Pictures paired with source code:
---

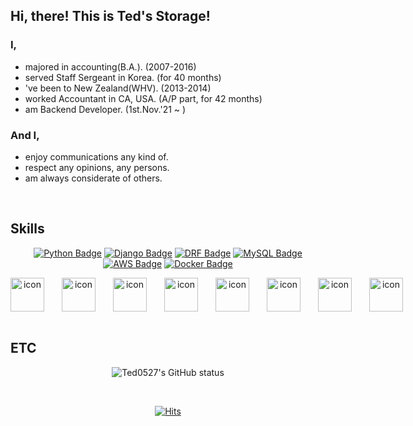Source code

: ## Hi, there! This is Ted's Storage!

### I,
- majored in accounting(B.A.).	  (2007-2016)
- served Staff Sergeant in Korea. (for 40 months)
- 've been to New Zealand(WHV).	  (2013-2014)
- worked Accountant in CA, USA.   (A/P part, for 42 months)
- am Backend Developer. 	  (1st.Nov.'21 ~ )

### And I,
- enjoy communications any kind of.
- respect any opinions, any persons.
- am always considerate of others.
<br>

## Skills
<div align=center>
	
[![Python Badge](https://img.shields.io/badge/-Python-grey?style=plastic&logo=python&logoColor=white)](https://www.python.org/) 
[![Django Badge](https://img.shields.io/badge/-Django-%23092E20?style=plastic&logo=django)](https://docs.djangoproject.com/en/4.0/) 
[![DRF Badge](https://img.shields.io/badge/-DRF-%23FF0000?style=plastic&logo=django)](https://www.django-rest-framework.org/) 
[![MySQL Badge](https://img.shields.io/badge/-MySQL-%234479A1?style=plastic&logo=mysql&logoColor=white)](https://www.mysql.com/)
[![AWS Badge](https://img.shields.io/badge/-AWS-%23232F3E?style=plastic&logo=amazonaws&logoColor=white)](https://aws.amazon.com/ko/)
[![Docker Badge](https://img.shields.io/badge/-Docker-%232496ED?style=plastic&logo=docker&logoColor=white)](https://www.docker.com/)

<div style="display: flex;"><img src="https://techstack-generator.vercel.app/python-icon.svg" alt="icon" width="54" style="width: 54px; height: 54px; margin-right: 28px; margin-bottom: 0px;" /><img src="https://techstack-generator.vercel.app/django-icon.svg" alt="icon" width="54" style="width: 54px; height: 54px; margin-right: 28px; margin-bottom: 0px;" /><img src="https://techstack-generator.vercel.app/restapi-icon.svg" alt="icon" width="54" style="width: 54px; height: 54px; margin-right: 28px; margin-bottom: 0px;" /><img src="https://techstack-generator.vercel.app/aws-icon.svg" alt="icon" width="54" style="width: 54px; height: 54px; margin-right: 28px; margin-bottom: 0px;" /><img src="https://techstack-generator.vercel.app/docker-icon.svg" alt="icon" width="54" style="width: 54px; height: 54px; margin-right: 28px; margin-bottom: 0px;" /><img src="https://techstack-generator.vercel.app/github-icon.svg" alt="icon" width="54" style="width: 54px; height: 54px; margin-right: 28px; margin-bottom: 0px;" /><img src="https://techstack-generator.vercel.app/mysql-icon.svg" alt="icon" width="54" style="width: 54px; height: 54px; margin-right: 28px; margin-bottom: 0px;" /><img src="https://techstack-generator.vercel.app/nginx-icon.svg" alt="icon" width="54" style="width: 54px; height: 54px; margin-right: 0px; margin-bottom: 0px;" />	</div>
</div>
<br>


## ETC

<div align=center>
  
![Ted0527's GitHub status](https://github-readme-stats.vercel.app/api?username=Ted0527&show_icons=true&theme=dark)
  
</div>



<br>

<div align=center>
  
  [![Hits](https://hits.seeyoufarm.com/api/count/incr/badge.svg?url=https://github.com/Ted0527-counter&count_bg=%2379C83D&title_bg=%23555555&icon=&icon_color=%23E7E7E7&title=visitors&edge_flat=false)](https://github.com/Ted0527)
  
</div>
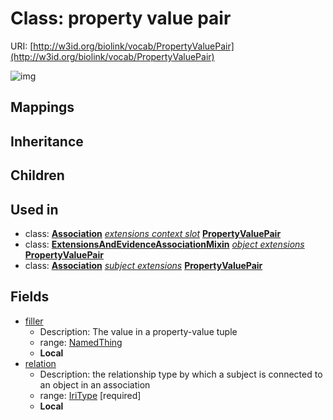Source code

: # Class: property value pair




URI: [http://w3id.org/biolink/vocab/PropertyValuePair](http://w3id.org/biolink/vocab/PropertyValuePair)

![img](http://yuml.me/diagram/nofunky;dir:TB/class/\[PropertyValuePair|relation:iri_type]-%20filler%20%3F>\[NamedThing],%20\[Association]-%20extensions%20context%20slot(i)%20*>\[PropertyValuePair],%20\[ExtensionsAndEvidenceAssociationMixin]-%20object%20extensions(i)%20*>\[PropertyValuePair],%20\[Association]-%20subject%20extensions(i)%20*>\[PropertyValuePair])
## Mappings

## Inheritance

## Children

## Used in

 *  class: **[Association](Association.md)** *[extensions context slot](extensions_context_slot.md)* **[PropertyValuePair](PropertyValuePair.md)**
 *  class: **[ExtensionsAndEvidenceAssociationMixin](ExtensionsAndEvidenceAssociationMixin.md)** *[object extensions](object_extensions.md)* **[PropertyValuePair](PropertyValuePair.md)**
 *  class: **[Association](Association.md)** *[subject extensions](subject_extensions.md)* **[PropertyValuePair](PropertyValuePair.md)**
## Fields

 * [filler](filler.md)
    * Description: The value in a property-value tuple
    * range: [NamedThing](NamedThing.md)
    * __Local__
 * [relation](relation.md)
    * Description: the relationship type by which a subject is connected to an object in an association
    * range: [IriType](IriType.md) [required]
    * __Local__
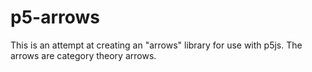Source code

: # p5-arrows
This is an attempt at creating an "arrows" library for use with p5js. The arrows are category theory arrows.
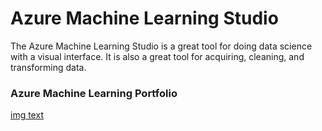 # Azure Machine Learning Studio
The Azure Machine Learning Studio is a great tool for doing data science with a visual interface. It is also a great tool for acquiring, cleaning, and transforming data.

### Azure Machine Learning Portfolio
[img text](https://github.com/milindchavan12/AzMLStudio/blob/master/azml-portfolio.png)
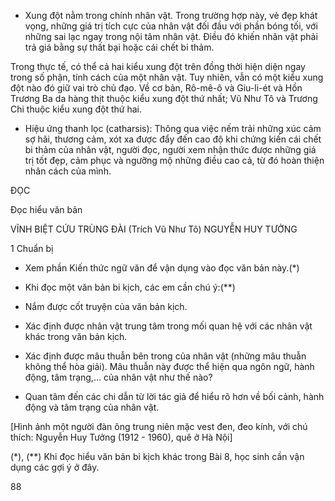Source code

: + Xung đột nằm trong chính nhân vật. Trong trường hợp này, vẻ đẹp khát vọng, những giá trị tích cực của nhân vật đối đầu với phần bóng tối, với những sai lạc ngay trong nội tâm nhân vật. Điều đó khiến nhân vật phải trả giá bằng sự thất bại hoặc cái chết bi thảm.

Trong thực tế, có thể cả hai kiểu xung đột trên đồng thời hiện diện ngay trong số phận, tính cách của một nhân vật. Tuy nhiên, vẫn có một kiểu xung đột nào đó giữ vai trò chủ đạo. Về cơ bản, Rô-mê-ô và Giu-li-ét và Hồn Trương Ba da hàng thịt thuộc kiểu xung đột thứ nhất; Vũ Như Tô và Trương Chi thuộc kiểu xung đột thứ hai.

- Hiệu ứng thanh lọc (catharsis): Thông qua việc nếm trải những xúc cảm sợ hãi, thương cảm, xót xa được đẩy đến cao độ khi chứng kiến cái chết bi thảm của nhân vật, người đọc, người xem nhận thức được những giá trị tốt đẹp, cảm phục và ngưỡng mộ những điều cao cả, từ đó hoàn thiện nhân cách của mình.

ĐỌC

Đọc hiểu văn bản

VĨNH BIỆT CỨU TRÙNG ĐÀI
(Trích Vũ Như Tô)
NGUYỄN HUY TƯỞNG

1 Chuẩn bị

- Xem phần Kiến thức ngữ văn để vận dụng vào đọc văn bản này.(*)

- Khi đọc một văn bản bi kịch, các em cần chú ý:(**)

+ Nắm được cốt truyện của văn bản kịch.

+ Xác định được nhân vật trung tâm trong mối quan hệ với các nhân vật khác trong văn bản kịch.

+ Xác định được mâu thuẫn bên trong của nhân vật (những mâu thuẫn không thể hòa giải). Mâu thuẫn này được thể hiện qua ngôn ngữ, hành động, tâm trạng,... của nhân vật như thế nào?

+ Quan tâm đến các chi dẫn từ lời tác giả để hiểu rõ hơn về bối cảnh, hành động và tâm trạng của nhân vật.

[Hình ảnh một người đàn ông trung niên mặc vest đen, đeo kính, với chú thích: Nguyễn Huy Tưởng (1912 - 1960), quê ở Hà Nội]

(*), (**) Khi đọc hiểu văn bản bi kịch khác trong Bài 8, học sinh cần vận dụng các gợi ý ở đây.

88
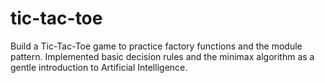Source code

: # tic-tac-toe

Build a Tic-Tac-Toe game to practice factory functions and the module pattern.
Implemented basic decision rules and the minimax algorithm as a gentle introduction to Artificial Intelligence.
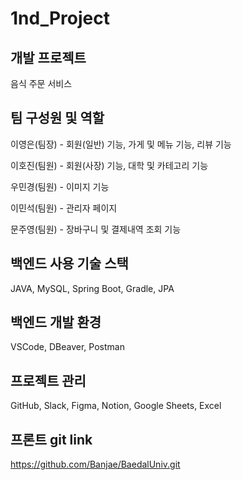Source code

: # 1nd_Project

## 개발 프로젝트

음식 주문 서비스

## 팀 구성원 및 역할

이영은(팀장) - 회원(일반) 기능, 가게 및 메뉴 기능, 리뷰 기능

이호진(팀원) - 회원(사장) 기능, 대학 및 카테고리 기능

우민경(팀원) - 이미지 기능

이민석(팀원) - 관리자 페이지 

문주영(팀원) - 장바구니 및 결제내역 조회 기능

## 백엔드 사용 기술 스택

JAVA, MySQL, Spring Boot, Gradle, JPA

## 백엔드 개발 환경

VSCode, DBeaver, Postman

## 프로젝트 관리

GitHub, Slack, Figma, Notion, Google Sheets, Excel

## 프론트 git link

https://github.com/Banjae/BaedalUniv.git

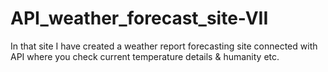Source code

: # API_weather_forecast_site-VII
In that site I have created a weather report forecasting site connected with API where you check current temperature details &amp; humanity etc.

---

Required work: Exactly how many lines of the records hold "plastic"? Give the number without any words.

Solution: 6